The General Electric [GE]-Rolls-Royce partnership developing the second F-35 Joint Strike Fighter engine said Friday they will abandon the project at the end of the year.
“The GE Rolls-Royce Fighter Engine Team (FET) has reached the decision to discontinue self-funded development of the F136 engine for the Joint Strike Fighter (JSF) beyond 2011,” the companies said in a joint statement.
The Pentagon terminated the alternative F-136 engine in April and showed little enthusiasm for the contracting team’s willingness to fund the program themselves to keep it alive.
"GE and Rolls-Royce are proud of our technology advancements and accomplishments on the F136," Dan McCormick, the president of the industry team, said. "However, difficult circumstances are converging that impact the potential benefit of a self-funded development effort."
GE and Rolls-Royce said the decision recognized “the continued uncertainty in the development and production schedules for the JSF program.”
The JSF program has been plagued by cost overruns and delays and has faced renewed scrutiny on Capitol Hill at time of budget constraints.
Pentagon spokesman George Little said Friday officials had continued to discuss the second engine with GE and Rolls-Royce but the decision to drop the self-funding proposal was at the discretion of the two companies.
“This was a decision, as I understand it, that was made by GE and Rolls-Royce at the end of the day,” he said.
The Pentagon has maintained the second engine program is unneeded and too expensive, and axed it after Congress voted to kill funding for it in fiscal 2011 legislation. The White House had strongly opposed the second engine and threatened to veto any bill seeking to fund it.
Pratt & Whitney [UTX] builds the F135 engine that is powering the Lockheed Martin [LMT]-built JSF. The F135 has been hit with cost overruns, which partly fueled interest in keeping the program alive.
GE and Rolls-Royce representatives were to have met with senior Pentagon officials a couple months ago to pitch the self-funding proposal. But before the meeting, Deputy Defense Secretary Ashton Carter, then acquisition chief, said he had “real concerns” about the proposal.
GE and Rolls-Royce had been bolstered my numerous prominent lawmakers who supported the second engine but were unable to get it funded.
Rep. Howard “Buck” McKeon (R-Calif.) said in a statement Friday he was “disappointed” GE and Rolls-Royce were forced to cancel the initiative and that the second engine could have been a model for competitive acquisition.
“This development is a blow to common-sense acquisition reform at the Department of Defense,” McKeon, the chairman of the House Armed Services Committee, said.
The House version of the defense authorization bill passed in May offered no money for the alternative engine, but expressed support for the self-funding proposal.

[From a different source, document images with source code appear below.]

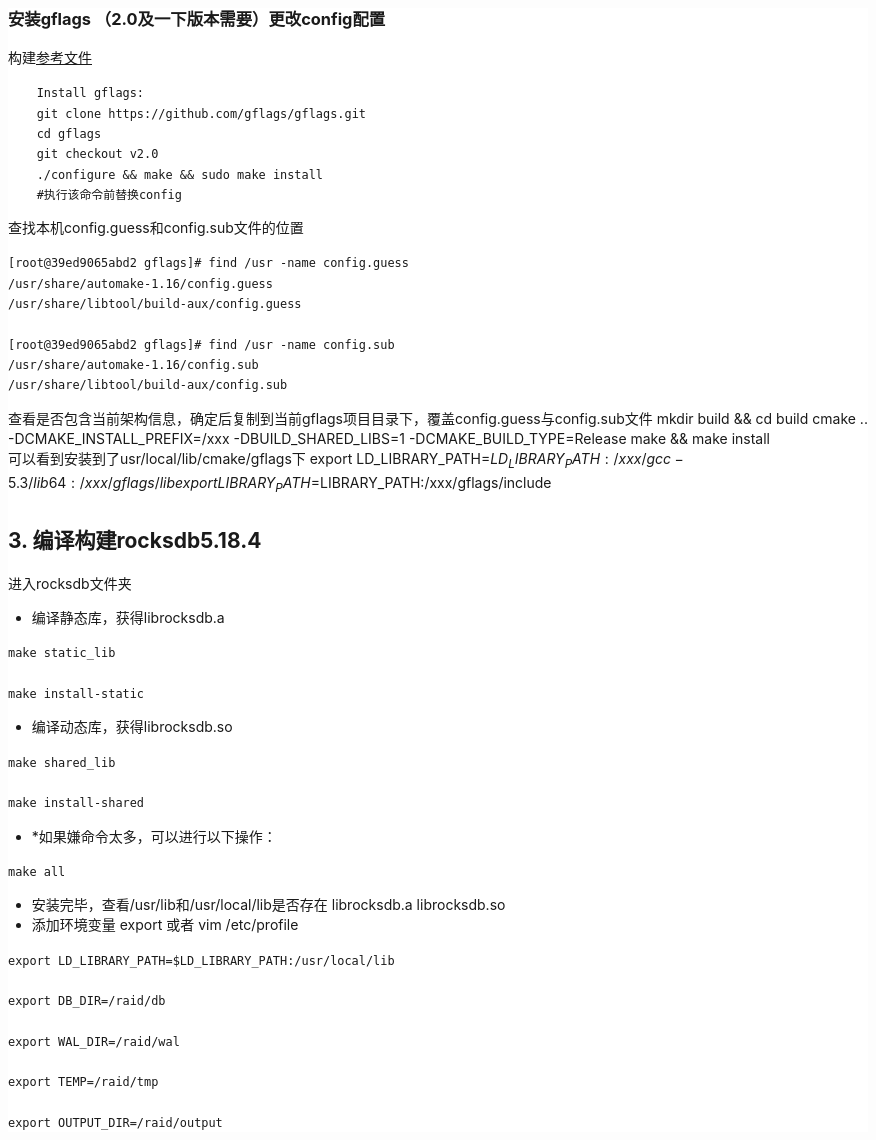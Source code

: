 ### 安装gflags （2.0及一下版本需要）更改config配置
构建[参考文件](https://blog.csdn.net/weixin_38976558/article/details/91616093)
```
    Install gflags:
    git clone https://github.com/gflags/gflags.git
    cd gflags
    git checkout v2.0
    ./configure && make && sudo make install
    #执行该命令前替换config
```
查找本机config.guess和config.sub文件的位置
``` 
[root@39ed9065abd2 gflags]# find /usr -name config.guess
/usr/share/automake-1.16/config.guess
/usr/share/libtool/build-aux/config.guess

[root@39ed9065abd2 gflags]# find /usr -name config.sub
/usr/share/automake-1.16/config.sub
/usr/share/libtool/build-aux/config.sub

```
查看是否包含当前架构信息，确定后复制到当前gflags项目目录下，覆盖config.guess与config.sub文件
mkdir build && cd build
cmake .. -DCMAKE_INSTALL_PREFIX=/xxx -DBUILD_SHARED_LIBS=1 -DCMAKE_BUILD_TYPE=Release 
make && make install	
可以看到安装到了usr/local/lib/cmake/gflags下
export LD_LIBRARY_PATH=$LD_LIBRARY_PATH:/xxx/gcc-5.3/lib64:/xxx/gflags/lib
export LIBRARY_PATH=$LIBRARY_PATH:/xxx/gflags/include


## 3. 编译构建rocksdb5.18.4
进入rocksdb文件夹
- 编译静态库，获得librocksdb.a
```
make static_lib

make install-static
```
- 编译动态库，获得librocksdb.so
```
make shared_lib

make install-shared
```
- *如果嫌命令太多，可以进行以下操作：
```
make all
```

- 安装完毕，查看/usr/lib和/usr/local/lib是否存在 librocksdb.a librocksdb.so
- 添加环境变量 export 或者 vim /etc/profile
```
export LD_LIBRARY_PATH=$LD_LIBRARY_PATH:/usr/local/lib

export DB_DIR=/raid/db

export WAL_DIR=/raid/wal

export TEMP=/raid/tmp

export OUTPUT_DIR=/raid/output
```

The Senate version passed Thursday night did not contain similar language.
The Pentagon had been trying to kill the F136 since 2006, only to see Congress restore the funding then and in subsequent years.
The GE-Rolls Royce statement said the F136 was nearly 80 percent complete when it was canceled, and that six of the engines had logged more than 1,200 hours of testing since early 2009. The companies said their engine demonstrated a significant thrust margin for lower operating temperatures than the Pratt & Whitney version.